Data to process:
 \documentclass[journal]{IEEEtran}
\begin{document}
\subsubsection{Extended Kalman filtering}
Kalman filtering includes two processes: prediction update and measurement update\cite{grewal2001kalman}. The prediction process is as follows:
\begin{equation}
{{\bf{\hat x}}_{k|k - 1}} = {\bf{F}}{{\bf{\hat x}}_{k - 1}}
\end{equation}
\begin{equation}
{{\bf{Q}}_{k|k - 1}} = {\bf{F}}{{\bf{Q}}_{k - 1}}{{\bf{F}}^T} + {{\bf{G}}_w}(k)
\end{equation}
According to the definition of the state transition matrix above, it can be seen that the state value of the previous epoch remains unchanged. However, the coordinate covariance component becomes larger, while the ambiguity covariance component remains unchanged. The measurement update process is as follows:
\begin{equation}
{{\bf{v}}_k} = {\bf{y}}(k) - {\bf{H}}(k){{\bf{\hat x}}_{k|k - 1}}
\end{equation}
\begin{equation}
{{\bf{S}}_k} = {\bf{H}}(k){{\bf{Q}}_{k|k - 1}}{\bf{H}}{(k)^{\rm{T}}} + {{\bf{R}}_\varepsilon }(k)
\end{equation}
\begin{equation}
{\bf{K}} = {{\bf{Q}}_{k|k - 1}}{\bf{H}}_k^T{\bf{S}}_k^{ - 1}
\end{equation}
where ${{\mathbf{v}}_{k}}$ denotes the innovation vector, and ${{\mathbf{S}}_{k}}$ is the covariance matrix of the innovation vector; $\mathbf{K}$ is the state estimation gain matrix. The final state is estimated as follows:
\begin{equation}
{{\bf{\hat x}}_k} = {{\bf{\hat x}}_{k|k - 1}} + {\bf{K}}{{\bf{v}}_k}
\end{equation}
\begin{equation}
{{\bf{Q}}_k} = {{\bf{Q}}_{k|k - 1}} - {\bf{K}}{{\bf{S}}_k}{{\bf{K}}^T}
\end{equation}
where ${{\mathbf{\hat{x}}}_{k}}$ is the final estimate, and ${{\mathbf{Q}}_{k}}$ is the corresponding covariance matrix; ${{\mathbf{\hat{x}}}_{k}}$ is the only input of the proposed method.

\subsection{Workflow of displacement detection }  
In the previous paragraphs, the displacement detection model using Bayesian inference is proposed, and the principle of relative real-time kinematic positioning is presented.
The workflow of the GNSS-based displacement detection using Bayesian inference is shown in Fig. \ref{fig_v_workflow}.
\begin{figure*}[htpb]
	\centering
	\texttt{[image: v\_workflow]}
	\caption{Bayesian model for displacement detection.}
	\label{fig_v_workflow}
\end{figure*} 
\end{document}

Problem details: Only the number is wanted: how many lines in the entries above include the word "Bayesian"?

Exercise solution: 3